CLDR-18987 Update tr35-personNames.md (#5045)

macchiati · web-flow · commit 8b3718c0ee97 · 2025-09-17T15:40:17.000-07:00
diff --git a/docs/ldml/tr35-general.md b/docs/ldml/tr35-general.md
@@ -516,13 +516,24 @@ Exemplars are characters used by a language, separated into different categories
 | --------------- | ----------- | -------- |
 | main / standard | Main letters used in the language | a-z å æ ø |
 | auxiliary       | Additional characters for common foreign words, technical usage | á à ă â å ä ã ā æ ç é è ĕ ê ë ē í ì ĭ î ï ī ñ ó ò ŏ ô ö ø ō œ ú ù ŭ û ü ū ÿ |
+| numbers         | Main characters needed to display the common number formats: decimal, percent, and currency. | \[\\u061C\\u200E \\- , ٫ ٬ . % ٪ ‰ ؉ + 0٠ 1١ 2٢ 3٣ 4٤ 5٥ 6٦ 7٧ 8٨ 9٩\] |
+| numbers-auxiliary         | Additional characters for use with numbers (technical or older usage) |  |
+| punctuation     | Main punctuation characters | - ‐ – — , ; \\: ! ? . … “ ” ‘ ’ ( ) [ ] § @ * / & # † ‡ ′ ″ |
+| punctuation-auxiliary     | Additional punctuation (technical or older usage) |  |
+| punctuation-person     | Punctuation used in people names, such as "Jean-Luc Smith Ph.D., MD. | - / . , |
 | index           | Characters for the header of an index | A B C D E F G H I J K L M N O P Q R S T U V W X Y Z |
-| punctuation     | Common punctuation | - ‐ – — , ; \\: ! ? . … “ ” ‘ ’ ( ) [ ] § @ * / & # † ‡ ′ ″ |
-| numbers         | The characters needed to display the common number formats: decimal, percent, and currency. | \[\\u061C\\u200E \\- , ٫ ٬ . % ٪ ‰ ؉ + 0٠ 1١ 2٢ 3٣ 4٤ 5٥ 6٦ 7٧ 8٨ 9٩\] |
 
 The basic exemplar character sets (main and auxiliary) contain the commonly used letters for a given modern form of a language, which can be for testing and for determining the appropriate repertoire of letters for charset conversion or collation. ("Letter" is interpreted broadly, as anything having the property Alphabetic in the [[UAX44](https://www.unicode.org/reports/tr41/#UAX44)], which also includes syllabaries and ideographs.) It is not a complete set of letters used for a language, nor should it be considered to apply to multiple languages in a particular country. Punctuation and other symbols should not be included in the main and auxiliary sets. In particular, format characters like CGJ are not included.
 
-There are five sets altogether: main, auxiliary, punctuation, numbers, and index. The _main_ set should contain the minimal set required for users of the language, while the _auxiliary_ exemplar set is designed to encompass additional characters: those non-native or historical characters that would customarily occur in common publications, dictionaries, and so on. Major style guidelines are good references for the auxiliary set. So, for example, if Irish newspapers and magazines would commonly have Danish names using å, for example, then it would be appropriate to include å in the auxiliary exemplar characters; just not in the main exemplar set. Thus English has the following:
+There are 4 types of sets altogether: main, numbers, punctuation, and index.

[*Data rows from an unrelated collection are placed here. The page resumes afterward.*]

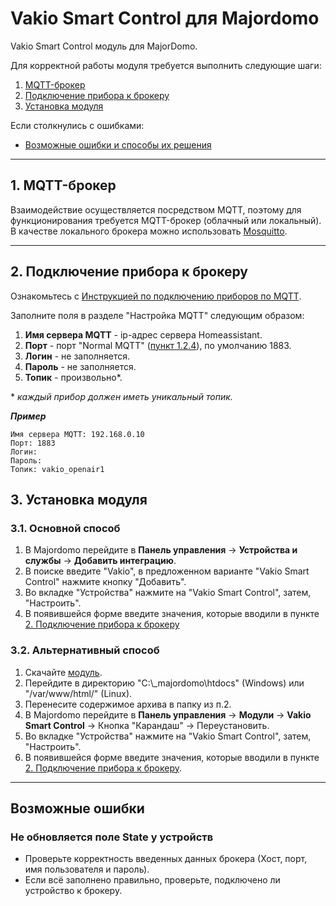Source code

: # Vakio Smart Control для Majordomo
 Vakio Smart Control модуль для MajorDomo.

Для корректной работы модуля требуется выполнить следующие шаги:
1. [MQTT-брокер](#broker)
2. [Подключение прибора к брокеру](#connect)
3. [Установка модуля](#setup)

Если столкнулись с ошибками:
- [Возможные ошибки и способы их решения](#errors)
---

## <a name="broker"></a> 1. MQTT-брокер

Взаимодействие осуществляется посредством MQTT, поэтому для функционирования требуется MQTT-брокер (облачный или локальный).
В качестве локального брокера можно использовать [Mosquitto](https://mosquitto.org/download/).

---

## <a name="connect"></a> 2. Подключение прибора к брокеру

Ознакомьтесь с <a target="_blanc" href="https://vakio.ru/vakio-mqtt.pdf">Инструкцией по подключению приборов по MQTT</a>.

Заполните поля в разделе "Настройка MQTT" следующим образом:
1. **Имя сервера MQTT** - ip-адрес сервера Homeassistant.
2. **Порт** - порт "Normal MQTT" ([пункт 1.2.4](#broker_normal_mqtt)), по умолчанию 1883.
3. **Логин** - не заполняется.
4. **Пароль** - не заполняется.
5. **Топик** - произвольно*.

\* *каждый прибор должен иметь уникальный топик.*

***Пример***
```
Имя сервера MQTT: 192.168.0.10
Порт: 1883
Логин:
Пароль:
Топик: vakio_openair1
```

## <a name="setup"></a> 3. Установка модуля

### <a name="setup"></a> 3.1. Основной способ
1. В Majordomo перейдите в **Панель управления** -> **Устройства и службы** -> **Добавить  интеграцию**.
2. В поиске введите "Vakio", в предложенном варианте "Vakio Smart Control" нажмите кнопку "Добавить".
3. Во вкладке "Устройства" нажмите на "Vakio Smart Control", затем, "Настроить".
4. В появившейся форме введите значения, которые вводили в пункте [2. Подключение прибора к брокеру](#connect)


### <a name="setup"></a> 3.2. Альтернативный способ
1. Скачайте [модуль](https://github.com/Anti-Sh/vakio_smart_control/releases/download/majordomo/vakio_smart_control.tar.gz).
2. Перейдите в директорию "C:\\_majordomo\htdocs\" (Windows) или "/var/www/html/" (Linux).
3. Перенесите содержимое архива в папку из п.2.
4. В Majordomo перейдите в **Панель управления** -> **Модули** -> **Vakio Smart Control** -> Кнопка "Карандаш" -> Переустановить.
5. Во вкладке "Устройства" нажмите на "Vakio Smart Control", затем, "Настроить".
6. В появившейся форме введите значения, которые вводили в пункте [2. Подключение прибора к брокеру](#connect).

---

## <a name="errors"></a> Возможные ошибки

### <a name="auth_error"></a> **Не обновляется поле State у устройств**

- Проверьте корректность введенных данных брокера (Хост, порт, имя пользователя и пароль).
- Если всё заполнено правильно, проверьте, подключено ли устройство к брокеру.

+Within each type, there are are subtypes: 
+a _main_ set containing the minimal set required for users of the language, 
+and an _auxiliary_ set, which is designed to encompass additional characters —
+those non-native or historical characters that would customarily occur in common publications, dictionaries, and so on.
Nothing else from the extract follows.